La famosa y difunta Comisión para la Paz pergeñada por el presidente Jorge Batlle para conocer la verdad sobre lo ocurrido con los desaparecidos había concluido hace unos años, gracias a la información suministrada por militares retirados, que Julio Castro había muerto en la tortura y que sus restos habían sido incinerados y enterrados o arrojados al mar. De modo que ahora también constatamos que, no satisfechos con sus crímenes, los responsables cometieron una fechoría más: mintieron y siguen mintiendo acerca del destino de los cuerpos de los desaparecidos. Treinta años después de esas muertes, y con todas las garantías para revelar anónimamente, y sin riesgos, información que pudiera llevar algún sosiego a las familias de las víctimas, volvieron a mentir. Es muy probable que los informes suministrados cinco años después por los comandantes de las tres fuerzas militares al presidente Tabaré Vázquez también hayan consistido en la misma burla cruel. Después de todo, los resultados de meses de excavaciones en predios militares han arrojado resultados poco significativos.

Lo que de ninguna manera puede catalogarse de poco significativa es la reacción del actual comandante en jefe del Ejército, general Pedro Aguerre, al hallazgo del cuerpo de Julio Castro. Aguerre compareció ante la prensa, junto a todos los generales en actividad para que no quedaran dudas, y dijo que el Ejército que dirige no amparará a asesinos y criminales, que su fuerza no es una horda o un malón, que sus miembros deben colaborar con las investigaciones sobre el destino de los desaparecidos y respetar las convenciones sobre derecho humanitario y las reglas en tiempos de guerra. El contraste con las justificaciones, eufemismos y autoexculpaciones de sus predecesores es enorme. Hasta hace pocas semanas, cuando el general Aguerre asumió el mando del Ejército, la alta jerarquía militar siguió poniendo en duda la existencia de los delitos denunciados y verificados y/o amparándose en inciertas agresiones foráneas y marxistas para justificar la violación de la ley y de los derechos humanos.
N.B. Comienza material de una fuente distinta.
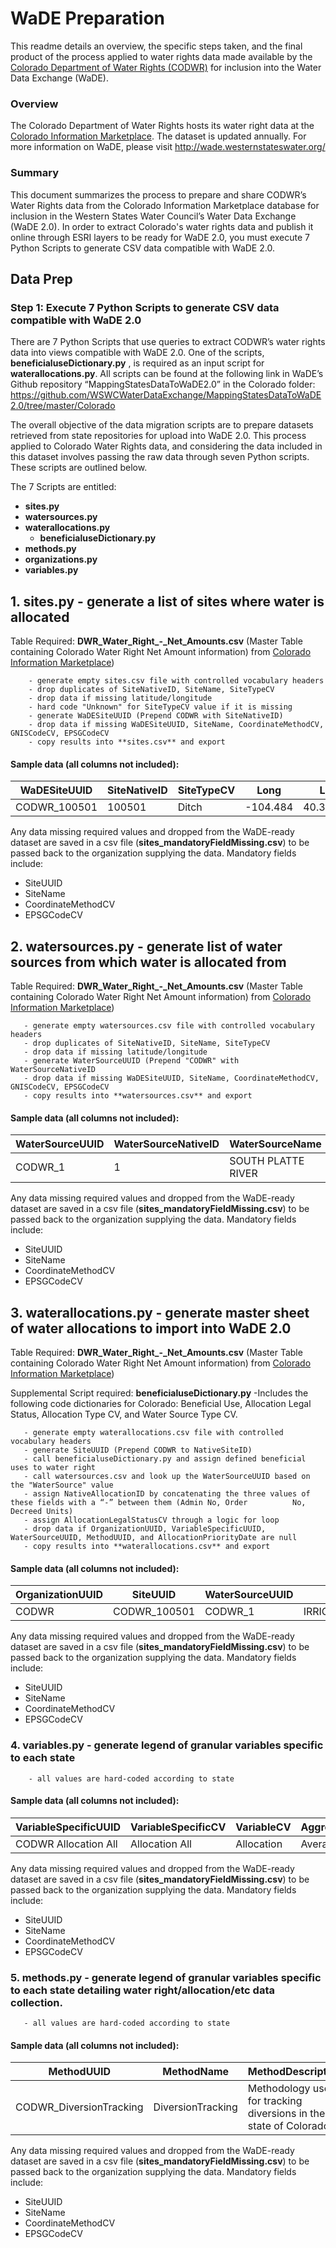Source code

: # WaDE Preparation

This readme details an overview, the specific steps taken, and the final product of the process applied to water rights data made available by the [Colorado Department of Water Rights (CODWR)](https://cdnr.us/#/division/DWR) for inclusion into the Water Data Exchange (WaDE). 

### Overview 
The Colorado Department of Water Rights hosts its water right data at the [Colorado Information Marketplace](https://data.colorado.gov/Water/DWR-Water-Right-Net-Amounts/acsg-f33s).
The dataset is updated annually. For more information on WaDE, please visit http://wade.westernstateswater.org/


### Summary
This document summarizes the process to prepare and share CODWR’s Water Rights data from the Colorado Information Marketplace database for inclusion in the Western States Water Council’s Water Data Exchange (WaDE 2.0). In order to extract Colorado's water rights data and publish it online through ESRI layers to be ready for WaDE 2.0, you must execute 7 Python Scripts to generate CSV data compatible with WaDE 2.0.

 ## Data Prep
 ### Step 1: Execute 7 Python Scripts to generate CSV data compatible with WaDE 2.0

There are 7 Python Scripts that use queries to extract CODWR’s water rights data into views compatible with WaDE 2.0. One of the scripts, **beneficialuseDictionary.py** , is required as an input script for **waterallocations.py**.  All scripts can be found at the following link in WaDE’s Github repository “MappingStatesDataToWaDE2.0” in the Colorado folder:
https://github.com/WSWCWaterDataExchange/MappingStatesDataToWaDE2.0/tree/master/Colorado


The overall objective of the data migration scripts are to prepare datasets retrieved from state repositories for upload into WaDE 2.0.  This process applied to Colorado Water Rights data, and considering the data included in this dataset involves passing the raw data through seven Python scripts. These scripts are outlined below.

The 7 Scripts are entitled:
- **sites.py**
- **watersources.py**
- **waterallocations.py**
    - **beneficialuseDictionary.py**   
-  **methods.py**
-  **organizations.py**
-  **variables.py**

##  1.  sites.py - generate a list of sites where water is allocated
 Table Required: **DWR_Water_Right_-_Net_Amounts.csv** (Master Table containing Colorado Water Right Net Amount information) from [Colorado Information Marketplace](https://data.colorado.gov/Water/DWR-Water-Right-Net-Amounts/acsg-f33s))

        - generate empty sites.csv file with controlled vocabulary headers
        - drop duplicates of SiteNativeID, SiteName, SiteTypeCV       
        - drop data if missing latitude/longitude
        - hard code "Unknown" for SiteTypeCV value if it is missing      
        - generate WaDESiteUUID (Prepend CODWR with SiteNativeID)
        - drop data if missing WaDESiteUUID, SiteName, CoordinateMethodCV, GNISCodeCV, EPSGCodeCV       
        - copy results into **sites.csv** and export
        
        



#### Sample data (all columns not included):

   WaDESiteUUID | SiteNativeID | SiteTypeCV | Long | Lat|
   ------------ | ------------ | ---------- | ---- | ----|
   CODWR_100501 | 100501 |Ditch | -104.484 |40.37853|

Any data missing required values and dropped from the WaDE-ready dataset are saved in a csv file (**sites_mandatoryFieldMissing.csv**) to be passed back to the organization supplying the data.
  Mandatory fields include: 
 - SiteUUID 
 - SiteName
 - CoordinateMethodCV 
 - EPSGCodeCV



##  2. watersources.py - generate list of water sources from which water is allocated from
 Table Required: **DWR_Water_Right_-_Net_Amounts.csv** (Master Table containing Colorado Water Right Net Amount information) from [Colorado Information Marketplace](https://data.colorado.gov/Water/DWR-Water-Right-Net-Amounts/acsg-f33s))

       - generate empty watersources.csv file with controlled vocabulary headers  
       - drop duplicates of SiteNativeID, SiteName, SiteTypeCV   
       - drop data if missing latitude/longitude       
       - generate WaterSourceUUID (Prepend "CODWR" with WaterSourceNativeID
       - drop data if missing WaDESiteUUID, SiteName, CoordinateMethodCV, GNISCodeCV, EPSGCodeCV
       - copy results into **watersources.csv** and export 
 
 
   #### Sample data (all columns not included):
   
   WaterSourceUUID | WaterSourceNativeID | WaterSourceName | WaterSourceTypeCV | WaterQualityIndicatorCV|
   ------------ | ------------ | -------- | ---------- | ---- |
   CODWR_1| 1 | SOUTH PLATTE RIVER | Unknown| Unspecified|

Any data missing required values and dropped from the WaDE-ready dataset are saved in a csv file (**sites_mandatoryFieldMissing.csv**) to be passed back to the organization supplying the data. 
  Mandatory fields include: 
 - SiteUUID 
 - SiteName 
 - CoordinateMethodCV 
 - EPSGCodeCV
 
 



##  3. waterallocations.py - generate master sheet of water allocations to import into WaDE 2.0
 Table Required: **DWR_Water_Right_-_Net_Amounts.csv** (Master Table containing Colorado Water Right Net Amount information) from [Colorado Information Marketplace](https://data.colorado.gov/Water/DWR-Water-Right-Net-Amounts/acsg-f33s))

Supplemental Script required:
**beneficialuseDictionary.py**
-Includes the following code dictionaries for Colorado: Beneficial Use, Allocation Legal Status, Allocation Type CV, and Water Source Type CV.

       - generate empty waterallocations.csv file with controlled vocabulary headers
       - generate SiteUUID (Prepend CODWR to NativeSiteID)       
       - call beneficialuseDictionary.py and assign defined beneficial uses to water right 
       - call watersources.csv and look up the WaterSourceUUID based on the "WaterSource" value
       - assign NativeAllocationID by concatenating the three values of these fields with a “-” between them (Admin No, Order          No, Decreed Units)      
       - assign AllocationLegalStatusCV through a logic for loop     
       - drop data if OrganizationUUID, VariableSpecificUUID, WaterSourceUUID, MethodUUID, and AllocationPriorityDate are null
       - copy results into **waterallocations.csv** and export


####  Sample data (all columns not included):
   
   OrganizationUUID | SiteUUID | WaterSourceUUID | BeneficialUseCategory | AllocationNativeID | AllocationTypeCV | AllocationOwner | AllocationLegalStatusCV | AllocationAmount | 
   ---------------- | ------------ | -------- | ---------- | ----------- | ---------- | ----------- | --------- |------|
 CODWR | CODWR_100501 |CODWR_1| IRRIGATION,RECREATION,FISHERY |20543.0-0-C| |EMPIRE DITCH|Absolute | 612.48| 


Any data missing required values and dropped from the WaDE-ready dataset are saved in a csv file (**sites_mandatoryFieldMissing.csv**) to be passed back to the organization supplying the data.
Mandatory fields include: 
 - SiteUUID 
 - SiteName 
 - CoordinateMethodCV
 - EPSGCodeCV
 
 
 


### 4. variables.py - generate legend of granular variables specific to each state
        - all values are hard-coded according to state


#### Sample data (all columns not included):
   
   VariableSpecificUUID | VariableSpecificCV | VariableCV| AggregationStatisticCV | AggregationInterval| AggregationIntervalUnitCV| ReportYearStartMonth | ReportYearTypeCV| AmountUnitCV| MaximumAmountUnitCV|
   ---------------- | ------------ | -------- | ---------- | ----------- | ---------- | ----------- | --------- |----|-------|
  CODWR Allocation All | Allocation All | Allocation| Average | 1 |Day| 11|Irrigation|CFS|AFY|
  
  Any data missing required values and dropped from the WaDE-ready dataset are saved in a csv file (**sites_mandatoryFieldMissing.csv**) to be passed back to the organization supplying the data.
Mandatory fields include: 
 - SiteUUID 
 - SiteName 
 - CoordinateMethodCV
 - EPSGCodeCV
   

### 5. methods.py - generate legend of granular variables specific to each state detailing water right/allocation/etc data collection.
       - all values are hard-coded according to state
       
#### Sample data (all columns not included):
   
   MethodUUID | MethodName | MethodDescription| MethodNEMLink | ApplicableResourceTypeCV | MethodTypeCV| DataCoverageValue | DataQualityValueCV | DataConfidenceValue|
   ---------------- | ------------ | -------- | ---------- | ----------- | ---------- | ----------- | --------- | --------|
  CODWR_DiversionTracking| DiversionTracking | Methodology used for tracking diversions in the state of Colorado|  | Allocation | Water Withdrawals|      |         |        |

Any data missing required values and dropped from the WaDE-ready dataset are saved in a csv file (**sites_mandatoryFieldMissing.csv**) to be passed back to the organization supplying the data.
Mandatory fields include: 
 - SiteUUID 
 - SiteName 
 - CoordinateMethodCV
 - EPSGCodeCV
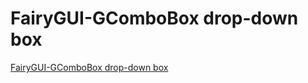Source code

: # FairyGUI-GComboBox drop-down box
[FairyGUI-GComboBox drop-down box](https://aiwithcloud.com/2022/09/19/fairygui_gcombobox_drop_down_box/)
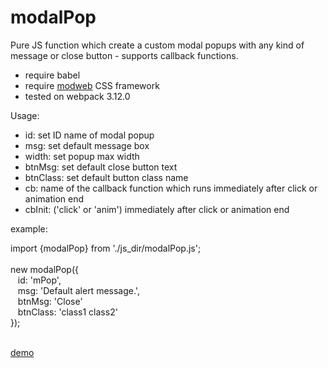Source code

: # modalPop
Pure JS function which create a custom modal popups with any kind of message or close button - supports callback functions.


* require babel
* require <a href="https://github.com/modwebpl/modweb_">modweb</a> CSS framework
* tested on webpack 3.12.0


Usage:

- id: set ID name of modal popup
- msg: set default message box
- width: set popup max width
- btnMsg: set default close button text
- btnClass: set default button class name
- cb: name of the callback function which runs immediately after click or animation end
- cbInit: ('click' or 'anim') immediately after click or animation end

example:

import {modalPop} from './js_dir/modalPop.js';<br><br>
new modalPop({<br>
&nbsp;&nbsp;  id: 'mPop',<br>
&nbsp;&nbsp;  msg: '<span class="alert">Default alert message.</span>',<br>
&nbsp;&nbsp;  btnMsg: 'Close'<br>
&nbsp;&nbsp;  btnClass: 'class1 class2'<br>
});<br><br>

<a href="http://www.modweb.pl/projects/css-framework/">demo</a>

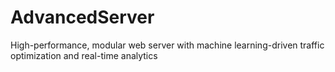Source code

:# AdvancedServer
High-performance, modular web server with machine learning-driven traffic optimization and real-time analytics
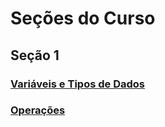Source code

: # Seções do Curso

## Seção 1
###  [Variáveis e Tipos de Dados](aula-1/variaveis.md)
###  [Operações](aula-2/operacoes.md)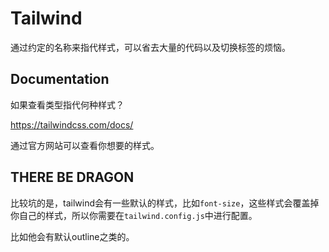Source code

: # Tailwind

通过约定的名称来指代样式，可以省去大量的代码以及切换标签的烦恼。

## Documentation

如果查看类型指代何种样式？

https://tailwindcss.com/docs/

通过官方网站可以查看你想要的样式。

## THERE BE DRAGON

比较坑的是，tailwind会有一些默认的样式，比如`font-size`，这些样式会覆盖掉你自己的样式，所以你需要在`tailwind.config.js`中进行配置。

比如他会有默认outline之类的。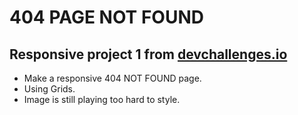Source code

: # 404 PAGE NOT FOUND

## Responsive project 1 from [devchallenges.io](https://devchallenges.io/challenges/wBunSb7FPrIepJZAg0sY)

- Make a responsive 404 NOT FOUND page.
- Using Grids.
- Image is still playing too hard to style.















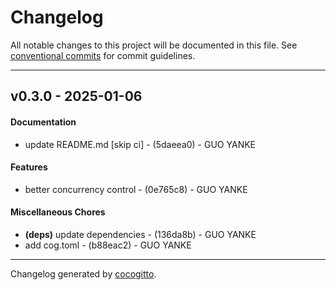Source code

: # Changelog
All notable changes to this project will be documented in this file. See [conventional commits](https://www.conventionalcommits.org/) for commit guidelines.

- - -
## v0.3.0 - 2025-01-06
#### Documentation
- update README.md [skip ci] - (5daeea0) - GUO YANKE
#### Features
- better concurrency control - (0e765c8) - GUO YANKE
#### Miscellaneous Chores
- **(deps)** update dependencies - (136da8b) - GUO YANKE
- add cog.toml - (b88eac2) - GUO YANKE

- - -

Changelog generated by [cocogitto](https://github.com/cocogitto/cocogitto).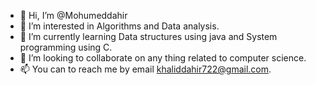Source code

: - 👋 Hi, I’m @Mohumeddahir
- 👀 I’m interested in Algorithms and Data analysis.
- 🌱 I’m currently learning Data structures using java and System programming using C.
- 💞️ I’m looking to collaborate on any thing related to computer science.
- 📫 You can to reach me by email khaliddahir722@gmail.com.

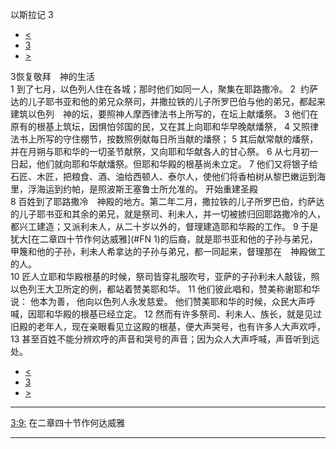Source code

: ﻿





 以斯拉记 3




* [<](bible/EZR02.md)
* [3](bible/EZR.md)
* [>](bible/EZR04.md)



 
3恢复敬拜　神的生活  
1 到了七月，以色列人住在各城；那时他们如同一人，聚集在耶路撒冷。 
2  约萨达的儿子耶书亚和他的弟兄众祭司，并撒拉铁的儿子所罗巴伯与他的弟兄，都起来建筑以色列　神的坛，要照神人摩西律法书上所写的，在坛上献燔祭。 
3 他们在原有的根基上筑坛，因惧怕邻国的民，又在其上向耶和华早晚献燔祭， 
4 又照律法书上所写的守住棚节，按数照例献每日所当献的燔祭； 
5 其后献常献的燔祭，并在月朔与耶和华的一切圣节献祭，又向耶和华献各人的甘心祭。 
6 从七月初一日起，他们就向耶和华献燔祭。但耶和华殿的根基尚未立定。 
7 他们又将银子给石匠、木匠，把粮食、酒、油给西顿人、泰尔人，使他们将香柏树从黎巴嫩运到海里，浮海运到约帕，是照波斯王塞鲁士所允准的。 开始重建圣殿  
8 百姓到了耶路撒冷　神殿的地方。第二年二月，撒拉铁的儿子所罗巴伯，约萨达的儿子耶书亚和其余的弟兄，就是祭司、利未人，并一切被掳归回耶路撒冷的人，都兴工建造；又派利未人，从二十岁以外的，督理建造耶和华殿的工作。 
9 于是犹大[在二章四十节作何达威雅](#FN
1)的后裔，就是耶书亚和他的子孙与弟兄，甲篾和他的子孙，利未人希拿达的子孙与弟兄，都一同起来，督理那在　神殿做工的人。  
10 匠人立耶和华殿根基的时候，祭司皆穿礼服吹号，亚萨的子孙利未人敲钹，照以色列王大卫所定的例，都站着赞美耶和华。 
11 他们彼此唱和，赞美称谢耶和华说： 他本为善， 他向以色列人永发慈爱。 他们赞美耶和华的时候，众民大声呼喊，因耶和华殿的根基已经立定。 
12 然而有许多祭司、利未人、族长，就是见过旧殿的老年人，现在亲眼看见立这殿的根基，便大声哭号，也有许多人大声欢呼， 
13 甚至百姓不能分辨欢呼的声音和哭号的声音；因为众人大声呼喊，声音听到远处。 
* [<](bible/EZR02.md)
* [3](bible/EZR.md)
* [>](bible/EZR04.md)





---


[3:9:](#V9)
在二章四十节作何达威雅




---









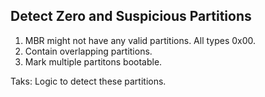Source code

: ## Detect Zero and Suspicious Partitions

1. MBR might not have any valid partitions. All types 0x00.
2. Contain overlapping partitions.
3. Mark multiple partitons bootable.

Taks: Logic to detect these partitions.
Es cierto que esta reacción del comandante del Ejército es tardía. También lo es que el reconocimiento de los desmanes no es explícito y que aún se echa en falta en este país un general en actividad con el coraje suficiente como para admitir ante la sociedad entera, y con todas las letras, que las Fuerzas Armadas como institución, no alguno de sus miembros que perdió «los puntos de referencia», como se dijo en algún momento, torturó a miles de detenidos, mató o desapareció a centenares de personas inermes (no en combate), violó las leyes y que eso no debió ocurrir, que no volverá a ocurrir, porque ningún militar puede ampararse en órdenes superiores si esas órdenes son manifiestamente ilegales, y que quienes cometieron esos crímenes deben ser condenados. La magnitud de lo ocurrido durante la dictadura en este país exige llamar a las cosas por su nombre y, en ese sentido, las declaraciones de Aguerre siguen teniendo gusto a poco. Va de suyo también que, para que resulten creíbles, las palabras del comandante deben estar acompañadas por hechos. De modo que pronto veremos cuánto ha cambiado y cuánto pervive en nuestro Ejército.

Sin embargo, aunque resulte increíble que diga que desconoce la existencia de pactos de silencio entre los asesinos y que la orden que dio a sus subordinados de colaborar con la justicia sea de obediencia incierta, sería políticamente miope no darle a su discurso la importancia que tiene. Al escuchar al general Aguerre, he tenido la sensación de que por primera vez en treinta años un jefe del Ejército no justifica a la dictadura ni apaña a los criminales.  Ya es algo.